Archive for April, 2007

33 Dead. 29 Wounded.

Tuesday, April 17th, 2007

Last week, a kid fired shots in a nearby high school, injuring ten students forcing the school into lockdown. Suffering from some typical problems (teachers called parents about grades or something like that), he was reportedly inspired by a documentary about the Columbine shootings. Two thoughts occur to me: #1: how very impressionable this shows him to be. #2: He would have had to have been about eight years of age when that happened, which is a shifted frame of reference of what is remembered. Time processes forward. This, therefor, goes down as a sort of time lapsed “copycat” school shooting, which was all the rage of suspected back in 1999.
Yesterday, a massacre happened at Virginia Tech which has surpassed Columbine and is now the largest one, though I suppose I can mention that if not for some faulty wiring, Columbine would have had upwards of 400 dead. (The shooters had a cinematic aesthetic in mind.) What strikes me, as it did then, is how meaningless the news coverage is — and it’s difficult to say whether the overviews in a couple months will be more significant or deficient in a different manner. At the moment, it is a four line story — which is to say there are about four sentences that we know that are relevant to everyone in America. Beyond that we have a strange gun control debate, and I will point you to the wacky contrarians of lewrockwell and prison planet .com for articles on how Gun Control was responsible for many of these deaths because it stopped the victims from being able to Pack Heat.
The basic problem is that any commentary made about the Virginia Tech shootings is that it will be small. If I say, as occurred to me, that this is something like every day in Iraq — moving on to snuff the frequent comparisons of death rates between, as so happens misleading geographic areas between Iraq and the United States — by pointing to the natural reaction of this shooting, I feel like I just cheapened myself. But there you go.

I don’t know what made the Korean student do this. Supposedly a dispute with a girlfriend, which makes sense for the first two deaths (the girlfriend and the RA). Beyond that… we can only assume he has holes in the brain.

Your schools are still statistically safe. Your kid will come home at the end of the day, or I guess to their dorm-room.

the Hillary Clinton matter

Monday, April 16th, 2007

I read this debate in the American Prospect over the desiribility, from a liberal Democratic prospective, of both a Hillary Clinton nomination and a Hillary Clinton presidency. Obviously I’m more inclined to the “con” side than the “pro” side, the pro side I at times can’t make heads or tails from, the politics of seeming to come out of a strange inside the beltway consensus. Example in waiting, which is sliced in the “con side”: Perhaps the biggest misperceptions Hillary Clinton will have to overcome are that she is more liberal than she actually is on domestic issues (even though she is not the most liberal candidate in the field) and that she is too liberal to win a general election.… presumably it’s a problem that can be solved by eschewing the problem and going to the other candidate’s problems.

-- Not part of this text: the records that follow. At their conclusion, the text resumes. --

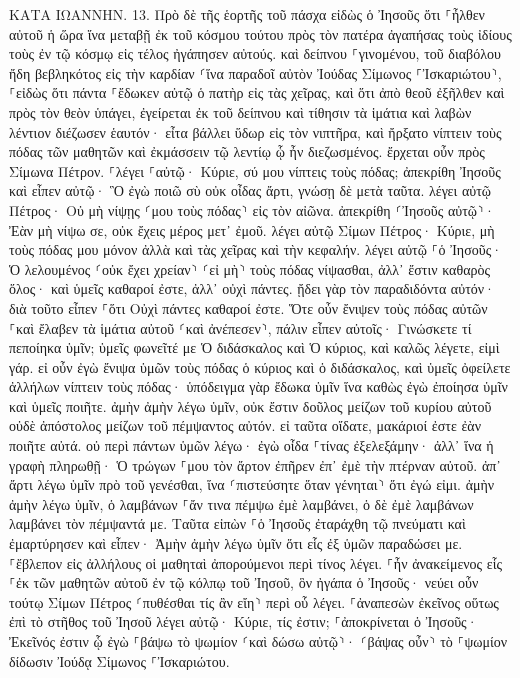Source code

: \documentclass[twoside, 9pt]{extreport}
\begin{document}
ΚΑΤΑ ΙΩΑΝΝΗΝ.
13.
Πρὸ δὲ τῆς ἑορτῆς τοῦ πάσχα εἰδὼς ὁ Ἰησοῦς ὅτι ⸀ἦλθεν αὐτοῦ ἡ ὥρα ἵνα μεταβῇ ἐκ τοῦ κόσμου τούτου πρὸς τὸν πατέρα ἀγαπήσας τοὺς ἰδίους τοὺς ἐν τῷ κόσμῳ εἰς τέλος ἠγάπησεν αὐτούς. 
καὶ δείπνου ⸀γινομένου, τοῦ διαβόλου ἤδη βεβληκότος εἰς τὴν καρδίαν ⸂ἵνα παραδοῖ αὐτὸν Ἰούδας Σίμωνος ⸀Ἰσκαριώτου⸃, 
⸀εἰδὼς ὅτι πάντα ⸀ἔδωκεν αὐτῷ ὁ πατὴρ εἰς τὰς χεῖρας, καὶ ὅτι ἀπὸ θεοῦ ἐξῆλθεν καὶ πρὸς τὸν θεὸν ὑπάγει, 
ἐγείρεται ἐκ τοῦ δείπνου καὶ τίθησιν τὰ ἱμάτια καὶ λαβὼν λέντιον διέζωσεν ἑαυτόν· 
εἶτα βάλλει ὕδωρ εἰς τὸν νιπτῆρα, καὶ ἤρξατο νίπτειν τοὺς πόδας τῶν μαθητῶν καὶ ἐκμάσσειν τῷ λεντίῳ ᾧ ἦν διεζωσμένος. 
ἔρχεται οὖν πρὸς Σίμωνα Πέτρον. ⸀λέγει ⸀αὐτῷ· Κύριε, σύ μου νίπτεις τοὺς πόδας; 
ἀπεκρίθη Ἰησοῦς καὶ εἶπεν αὐτῷ· Ὃ ἐγὼ ποιῶ σὺ οὐκ οἶδας ἄρτι, γνώσῃ δὲ μετὰ ταῦτα. 
λέγει αὐτῷ Πέτρος· Οὐ μὴ νίψῃς ⸂μου τοὺς πόδας⸃ εἰς τὸν αἰῶνα. ἀπεκρίθη ⸂Ἰησοῦς αὐτῷ⸃· Ἐὰν μὴ νίψω σε, οὐκ ἔχεις μέρος μετ᾽ ἐμοῦ. 
λέγει αὐτῷ Σίμων Πέτρος· Κύριε, μὴ τοὺς πόδας μου μόνον ἀλλὰ καὶ τὰς χεῖρας καὶ τὴν κεφαλήν. 
λέγει αὐτῷ ⸀ὁ Ἰησοῦς· Ὁ λελουμένος ⸂οὐκ ἔχει χρείαν⸃ ⸂εἰ μὴ⸃ τοὺς πόδας νίψασθαι, ἀλλ᾽ ἔστιν καθαρὸς ὅλος· καὶ ὑμεῖς καθαροί ἐστε, ἀλλ᾽ οὐχὶ πάντες. 
ᾔδει γὰρ τὸν παραδιδόντα αὐτόν· διὰ τοῦτο εἶπεν ⸀ὅτι Οὐχὶ πάντες καθαροί ἐστε. 
Ὅτε οὖν ἔνιψεν τοὺς πόδας αὐτῶν ⸀καὶ ἔλαβεν τὰ ἱμάτια αὐτοῦ ⸂καὶ ἀνέπεσεν⸃, πάλιν εἶπεν αὐτοῖς· Γινώσκετε τί πεποίηκα ὑμῖν; 
ὑμεῖς φωνεῖτέ με Ὁ διδάσκαλος καὶ Ὁ κύριος, καὶ καλῶς λέγετε, εἰμὶ γάρ. 
εἰ οὖν ἐγὼ ἔνιψα ὑμῶν τοὺς πόδας ὁ κύριος καὶ ὁ διδάσκαλος, καὶ ὑμεῖς ὀφείλετε ἀλλήλων νίπτειν τοὺς πόδας· 
ὑπόδειγμα γὰρ ἔδωκα ὑμῖν ἵνα καθὼς ἐγὼ ἐποίησα ὑμῖν καὶ ὑμεῖς ποιῆτε. 
ἀμὴν ἀμὴν λέγω ὑμῖν, οὐκ ἔστιν δοῦλος μείζων τοῦ κυρίου αὐτοῦ οὐδὲ ἀπόστολος μείζων τοῦ πέμψαντος αὐτόν. 
εἰ ταῦτα οἴδατε, μακάριοί ἐστε ἐὰν ποιῆτε αὐτά. 
οὐ περὶ πάντων ὑμῶν λέγω· ἐγὼ οἶδα ⸀τίνας ἐξελεξάμην· ἀλλ᾽ ἵνα ἡ γραφὴ πληρωθῇ· Ὁ τρώγων ⸀μου τὸν ἄρτον ἐπῆρεν ἐπ᾽ ἐμὲ τὴν πτέρναν αὐτοῦ. 
ἀπ᾽ ἄρτι λέγω ὑμῖν πρὸ τοῦ γενέσθαι, ἵνα ⸂πιστεύσητε ὅταν γένηται⸃ ὅτι ἐγώ εἰμι. 
ἀμὴν ἀμὴν λέγω ὑμῖν, ὁ λαμβάνων ⸀ἄν τινα πέμψω ἐμὲ λαμβάνει, ὁ δὲ ἐμὲ λαμβάνων λαμβάνει τὸν πέμψαντά με. 
Ταῦτα εἰπὼν ⸀ὁ Ἰησοῦς ἐταράχθη τῷ πνεύματι καὶ ἐμαρτύρησεν καὶ εἶπεν· Ἀμὴν ἀμὴν λέγω ὑμῖν ὅτι εἷς ἐξ ὑμῶν παραδώσει με. 
⸀ἔβλεπον εἰς ἀλλήλους οἱ μαθηταὶ ἀπορούμενοι περὶ τίνος λέγει. 
⸀ἦν ἀνακείμενος εἷς ⸀ἐκ τῶν μαθητῶν αὐτοῦ ἐν τῷ κόλπῳ τοῦ Ἰησοῦ, ὃν ἠγάπα ὁ Ἰησοῦς· 
νεύει οὖν τούτῳ Σίμων Πέτρος ⸂πυθέσθαι τίς ἂν εἴη⸃ περὶ οὗ λέγει. 
⸀ἀναπεσὼν ἐκεῖνος οὕτως ἐπὶ τὸ στῆθος τοῦ Ἰησοῦ λέγει αὐτῷ· Κύριε, τίς ἐστιν; 
⸀ἀποκρίνεται ὁ Ἰησοῦς· Ἐκεῖνός ἐστιν ᾧ ἐγὼ ⸀βάψω τὸ ψωμίον ⸂καὶ δώσω αὐτῷ⸃· ⸂βάψας οὖν⸃ τὸ ⸀ψωμίον δίδωσιν Ἰούδᾳ Σίμωνος ⸀Ἰσκαριώτου. 
\end{document}
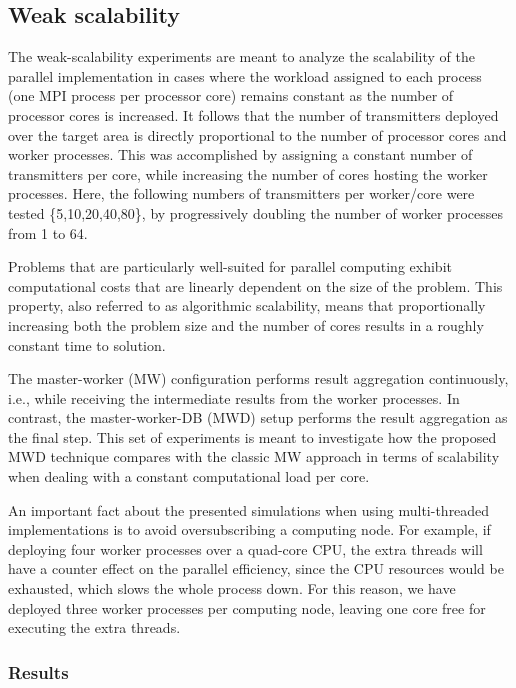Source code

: \subsection{Weak scalability}

The weak-scalability experiments are meant to analyze the scalability
of the parallel implementation in cases where the workload assigned
to each process (one MPI process per processor core) remains constant
as the number of processor cores is increased. It follows that the
number of transmitters deployed over the target area is directly proportional
to the number of processor cores and worker processes. This was accomplished
by assigning a constant number of transmitters per core, while increasing
the number of cores hosting the worker processes. Here, the following
numbers of transmitters per worker/core were tested \{5,10,20,40,80\},
by progressively doubling the number of worker processes from 1 to
64.

Problems that are particularly well-suited for parallel computing
exhibit computational costs that are linearly dependent on the size
of the problem. This property, also referred to as algorithmic scalability,
means that proportionally increasing both the problem size and the
number of cores results in a roughly constant time to solution.

The master-worker (MW)
configuration performs result aggregation continuously, i.e., while
receiving the intermediate results from the worker processes. In contrast,
the master-worker-DB (MWD)
setup performs the result aggregation as the final step. This set
of experiments is meant to investigate how the proposed MWD technique
compares with the classic MW approach in terms of scalability when
dealing with a constant computational load per core.

An important fact about the presented simulations when using multi-threaded
implementations is to avoid oversubscribing a computing node. For
example, if deploying four worker processes over a quad-core CPU,
the extra threads will have a counter effect on the parallel efficiency,
since the CPU resources would be exhausted, which slows the whole
process down. For this reason, we have deployed three worker processes
per computing node, leaving one core free for executing the extra
threads. 


\subsubsection{Results}

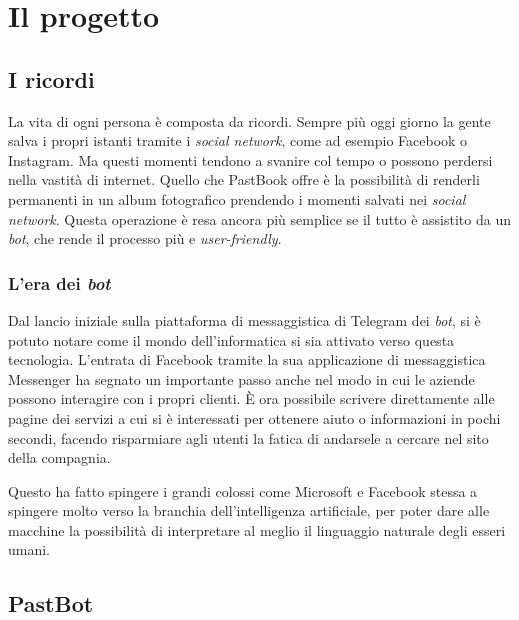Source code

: 
\chapter{Il progetto}
\label{cap:progetto}

\section{I ricordi}

La vita di ogni persona è composta da ricordi. Sempre più oggi giorno la gente
salva i propri istanti tramite i \textit{social network}, come ad esempio
Facebook o Instagram. Ma questi momenti tendono a svanire col tempo o possono
perdersi nella vastità di internet. Quello che PastBook offre è la
possibilità di renderli permanenti in un album fotografico prendendo i momenti
salvati nei \textit{social network}. Questa operazione è resa ancora più
semplice se il tutto è assistito da un \textit{bot}, che rende il processo più e
\textit{user-friendly}.

\subsection{L'era dei \textit{bot}}

Dal lancio iniziale sulla piattaforma di messaggistica di Telegram dei
\textit{bot}, si
è potuto notare come il mondo dell'informatica si sia attivato verso questa
tecnologia. L'entrata di Facebook tramite la sua applicazione di messaggistica
Messenger ha segnato un importante passo anche nel modo in cui le aziende
possono interagire con i propri clienti. È ora possibile scrivere direttamente
alle pagine dei servizi a cui si è interessati per ottenere aiuto o
informazioni in pochi secondi, facendo risparmiare agli utenti la fatica di
andarsele a cercare nel sito della compagnia.

Questo ha fatto spingere i grandi colossi come Microsoft e Facebook stessa a
spingere molto verso la branchia dell'intelligenza artificiale, per poter dare
alle macchine la possibilità di interpretare al meglio il linguaggio naturale
degli esseri umani.

\section{PastBot}

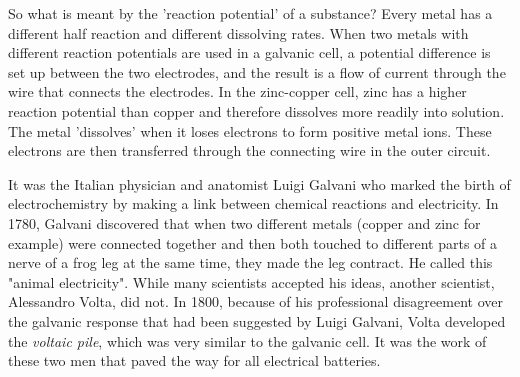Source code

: So what is meant by the 'reaction potential' of a substance? Every metal has a different half reaction and different dissolving rates. When two metals with different reaction potentials are used in a galvanic cell, a potential difference is set up between the two electrodes, and the result is a flow of current through the wire that connects the electrodes. In the zinc-copper cell, zinc has a higher reaction potential than copper and therefore dissolves more readily into solution. The metal 'dissolves' when it loses electrons to form positive metal ions. These electrons are then transferred through the connecting wire in the outer circuit. 


\begin{IFact}{It was the Italian physician and anatomist Luigi Galvani who marked the birth of electrochemistry by making a link between chemical reactions and electricity. In 1780, Galvani discovered that when two different metals (copper and zinc for example) were connected together and then both touched to different parts of a nerve of a frog leg at the same time, they made the leg contract. He called this "animal electricity". While many scientists accepted his ideas, another scientist, Alessandro Volta, did not. In 1800, because of his professional disagreement over the galvanic response that had been suggested by Luigi Galvani, Volta developed the \textit{voltaic pile}, which was very similar to the galvanic cell. It was the work of these two men that paved the way for all electrical batteries.}
\end{IFact}


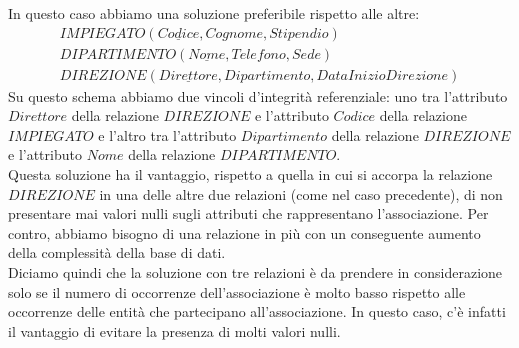 In questo caso abbiamo una soluzione preferibile rispetto alle altre:
    \begin{equation}\begin{aligned}
        IMPIEGATO(\underline{Codice}, Cognome, Stipendio)\\
        DIPARTIMENTO(\underline{Nome}, Telefono, Sede)\\
        DIREZIONE(\underline{Direttore}, Dipartimento, DataInizioDirezione)
    \end{aligned}\end{equation}
Su questo schema abbiamo due vincoli d'integrità referenziale: uno tra l'attributo $Direttore$ della relazione $DIREZIONE$ e l'attributo $Codice$ della relazione $IMPIEGATO$ e l'altro tra l'attributo $Dipartimento$ della relazione $DIREZIONE$ e l'attributo $Nome$ della relazione $DIPARTIMENTO$.\\
Questa soluzione ha il vantaggio, rispetto a quella in cui si accorpa la relazione $DIREZIONE$ in una delle altre due relazioni (come nel caso precedente), di non presentare mai valori nulli sugli attributi che rappresentano l'associazione. Per contro, abbiamo bisogno di una relazione in più con un conseguente aumento della complessità della base di dati.\\
Diciamo quindi che la soluzione con tre relazioni è da prendere in considerazione solo se il numero di occorrenze dell'associazione è molto basso rispetto alle occorrenze delle entità che partecipano all'associazione. In questo caso, c'è infatti il vantaggio di evitare la presenza di molti valori nulli.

Here is the “Hillary Clinton Problem”, the sentence that sum up her problem:

she is, on the merits, the least progressive of the major Democratic candidates in the race, and also the one with the least appeal to moderate and independent voters — the exact reverse, in short, of what liberals should be looking for in a nominee.

(BTW: Why is there an ad on the sidebar of the American Prospect website to a Rudy Giuliani fund-raising website?)

Race Relations 101

Sunday, April 15th, 2007

It was a couple of days before Halloween, a couple hours past dark. I was sitting alone either at a bus stop or, where I have learned that nothing good ever happens, on a park bench. Into my line of vision walks a group of 3 or 4 individuals — wearing masks. I, even as I conciously am aware that they are probably ambling their way to a Halloween Party, instinctively feel a bit fretified at the situation, the feeling finds its way onto my expression.

They stop. They pull up their masks so as to ameleorate my fears (something on the order of anonymous figures running around in bands intending either violence or ill-gotten profit through violence), making a bit of small talk.

I can’t quite recall or recreate the conversation, but the up-shot is that the kid speaking to me — black — clearly with his hip hop infused everyday slang — so as to make sure everything is cool here — they mean me no harm — referred to me as…

Nigger.

See, I’m used to situations where I’d be “brother”, or “amigo”, but I must say I was more uncomfortable at that point than when I first saw a bunch of masked youth walking in my direction. But I had to strain not to make a point of it, to smile and nod awkwardly without having anything to say that could possibly come out well. My discomfort level must have strained onto my face, as I had to explain that everything was okay and I was fine with them, and once again the word “nigger” was thrown in my lily-white direction.

I suppose we need to figure out what to do about that word, and debate amongst ourselves the boundaries of urban youth (um… that would be black)’s use of ther term amongst themselves, and its sociological import and all of that, to arrive at no clear markers. All I know for sure is that it doesn’t fit me, either as a racial slur or a term of
endearment, and thus my rule here is not to use it in reference to me, basically
by definition… find a different slur or find different a word of endearment. “Whigger”, for instance. Although to toss that word in my direction is semi-analogous (not entirely, of course) to slapping the back of your grandfather and using that other word.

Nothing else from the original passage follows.